In this series, frieze d/e asks artists, curators and writers to think about the meaning and impact of a word

BY Mathilde Rosier in Influences | 31 JAN 13

Carnival always looks the same in Cologne: a photo that could have been taken in 2013, on a record cover from 1956

I am obsessed with all social activities that challenge the laws of logic. Carnival is one of these absurdly purposeful rituals. Why do people still gather to do irrational things? That is what I have been trying to figure out for some years by taking part in many highly codified and odd celebrations in diverse communities. It seems that behind the apparent disorder there is a master plan.

Carnival, like hypnosis, is a fall into an abyss. It is a deliberate surrender to obscure forces within the collective as well as within the individual. Through repetition, this ritual breaks the rigid frontier between the realm of reason and the realm of dreams: the underworld.

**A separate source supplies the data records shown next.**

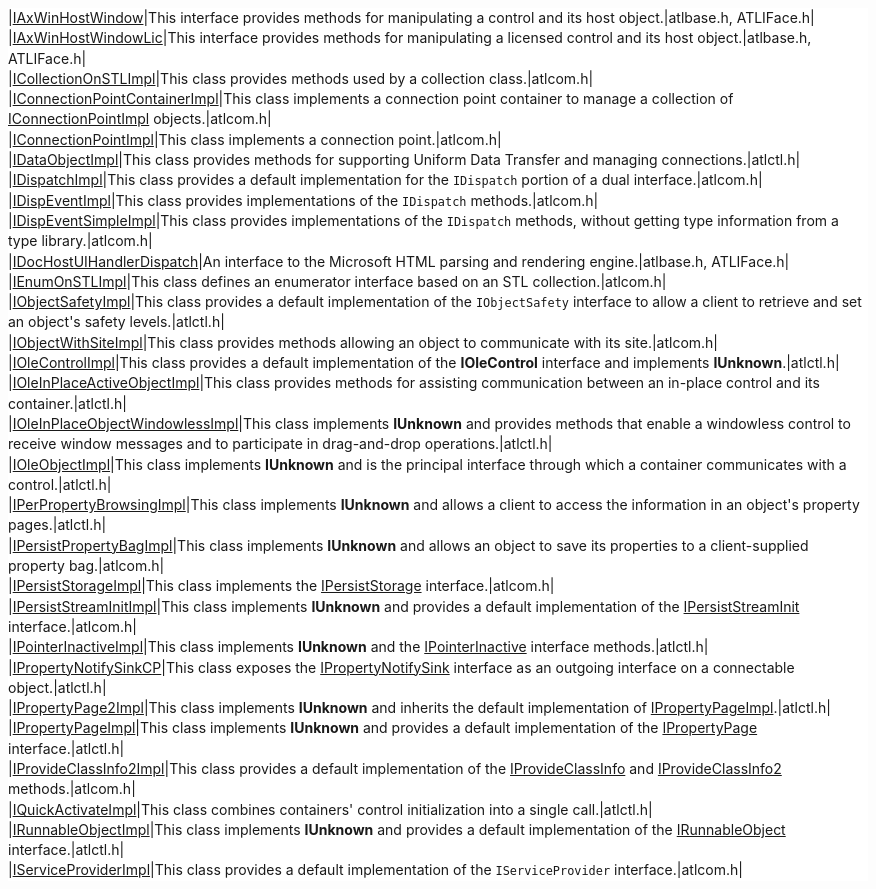 |[IAxWinHostWindow](../../atl/reference/iaxwinhostwindow-interface.md)|This interface provides methods for manipulating a control and its host object.|atlbase.h, ATLIFace.h|  
|[IAxWinHostWindowLic](../../atl/reference/iaxwinhostwindowlic-interface.md)|This interface provides methods for manipulating a licensed control and its host object.|atlbase.h, ATLIFace.h|  
|[ICollectionOnSTLImpl](../../atl/reference/icollectiononstlimpl-class.md)|This class provides methods used by a collection class.|atlcom.h|  
|[IConnectionPointContainerImpl](../../atl/reference/iconnectionpointcontainerimpl-class.md)|This class implements a connection point container to manage a collection of [IConnectionPointImpl](../../atl/reference/iconnectionpointimpl-class.md) objects.|atlcom.h|  
|[IConnectionPointImpl](../../atl/reference/iconnectionpointimpl-class.md)|This class implements a connection point.|atlcom.h|  
|[IDataObjectImpl](../../atl/reference/idataobjectimpl-class.md)|This class provides methods for supporting Uniform Data Transfer and managing connections.|atlctl.h|  
|[IDispatchImpl](../../atl/reference/idispatchimpl-class.md)|This class provides a default implementation for the `IDispatch` portion of a dual interface.|atlcom.h|  
|[IDispEventImpl](../../atl/reference/idispeventimpl-class.md)|This class provides implementations of the `IDispatch` methods.|atlcom.h|  
|[IDispEventSimpleImpl](../../atl/reference/idispeventsimpleimpl-class.md)|This class provides implementations of the `IDispatch` methods, without getting type information from a type library.|atlcom.h|  
|[IDocHostUIHandlerDispatch](../../atl/reference/idochostuihandlerdispatch-interface.md)|An interface to the Microsoft HTML parsing and rendering engine.|atlbase.h, ATLIFace.h|  
|[IEnumOnSTLImpl](../../atl/reference/ienumonstlimpl-class.md)|This class defines an enumerator interface based on an STL collection.|atlcom.h|  
|[IObjectSafetyImpl](../../atl/reference/iobjectsafetyimpl-class.md)|This class provides a default implementation of the `IObjectSafety` interface to allow a client to retrieve and set an object's safety levels.|atlctl.h|  
|[IObjectWithSiteImpl](../../atl/reference/iobjectwithsiteimpl-class.md)|This class provides methods allowing an object to communicate with its site.|atlcom.h|  
|[IOleControlImpl](../../atl/reference/iolecontrolimpl-class.md)|This class provides a default implementation of the **IOleControl** interface and implements **IUnknown**.|atlctl.h|  
|[IOleInPlaceActiveObjectImpl](../../atl/reference/ioleinplaceactiveobjectimpl-class.md)|This class provides methods for assisting communication between an in-place control and its container.|atlctl.h|  
|[IOleInPlaceObjectWindowlessImpl](../../atl/reference/ioleinplaceobjectwindowlessimpl-class.md)|This class implements **IUnknown** and provides methods that enable a windowless control to receive window messages and to participate in drag-and-drop operations.|atlctl.h|  
|[IOleObjectImpl](../../atl/reference/ioleobjectimpl-class.md)|This class implements **IUnknown** and is the principal interface through which a container communicates with a control.|atlctl.h|  
|[IPerPropertyBrowsingImpl](../../atl/reference/iperpropertybrowsingimpl-class.md)|This class implements **IUnknown** and allows a client to access the information in an object's property pages.|atlctl.h|  
|[IPersistPropertyBagImpl](../../atl/reference/ipersistpropertybagimpl-class.md)|This class implements **IUnknown** and allows an object to save its properties to a client-supplied property bag.|atlcom.h|  
|[IPersistStorageImpl](../../atl/reference/ipersiststorageimpl-class.md)|This class implements the [IPersistStorage](http://msdn.microsoft.com/library/windows/desktop/ms679731) interface.|atlcom.h|  
|[IPersistStreamInitImpl](../../atl/reference/ipersiststreaminitimpl-class.md)|This class implements **IUnknown** and provides a default implementation of the [IPersistStreamInit](http://msdn.microsoft.com/library/windows/desktop/ms682273) interface.|atlcom.h|  
|[IPointerInactiveImpl](../../atl/reference/ipointerinactiveimpl-class.md)|This class implements **IUnknown** and the [IPointerInactive](http://msdn.microsoft.com/library/windows/desktop/ms693712) interface methods.|atlctl.h|  
|[IPropertyNotifySinkCP](../../atl/reference/ipropertynotifysinkcp-class.md)|This class exposes the [IPropertyNotifySink](http://msdn.microsoft.com/library/windows/desktop/ms692638) interface as an outgoing interface on a connectable object.|atlctl.h|  
|[IPropertyPage2Impl](../../atl/reference/ipropertypage2impl-class.md)|This class implements **IUnknown** and inherits the default implementation of [IPropertyPageImpl](../../atl/reference/ipropertypageimpl-class.md).|atlctl.h|  
|[IPropertyPageImpl](../../atl/reference/ipropertypageimpl-class.md)|This class implements **IUnknown** and provides a default implementation of the [IPropertyPage](http://msdn.microsoft.com/library/windows/desktop/ms691246) interface.|atlctl.h|  
|[IProvideClassInfo2Impl](../../atl/reference/iprovideclassinfo2impl-class.md)|This class provides a default implementation of the [IProvideClassInfo](http://msdn.microsoft.com/library/windows/desktop/ms687303) and [IProvideClassInfo2](http://msdn.microsoft.com/library/windows/desktop/ms693764) methods.|atlcom.h|  
|[IQuickActivateImpl](../../atl/reference/iquickactivateimpl-class.md)|This class combines containers' control initialization into a single call.|atlctl.h|  
|[IRunnableObjectImpl](../../atl/reference/irunnableobjectimpl-class.md)|This class implements **IUnknown** and provides a default implementation of the [IRunnableObject](http://msdn.microsoft.com/library/windows/desktop/ms692783) interface.|atlctl.h|  
|[IServiceProviderImpl](../../atl/reference/iserviceproviderimpl-class.md)|This class provides a default implementation of the `IServiceProvider` interface.|atlcom.h|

We grow in the light but we transform in the dark. And here is the paradox; when otherwise rational people are able to go far into irrational experiences, they are able to reach a higher level of understanding. Some games are dangerous and can lead to dead ends, like fanaticism. But people get to this point because they understand the potentiality of the irrational – they just approach it with too much greed. One should remain detached from any precise goal in those matters.

Mathilde Rosier is an artist based in Berlin. For her exhibitions at Kunstpalais, Erlangen, Germany and Camden Arts Centre, London, UK (both 2011), she turned the openings into a masquerade, Cruising on the Deck, where visitors were invited to wear a mask in the shape of a seashell. A comprehensive catalogue on her work, Ceremonially Infused, was published in 2011.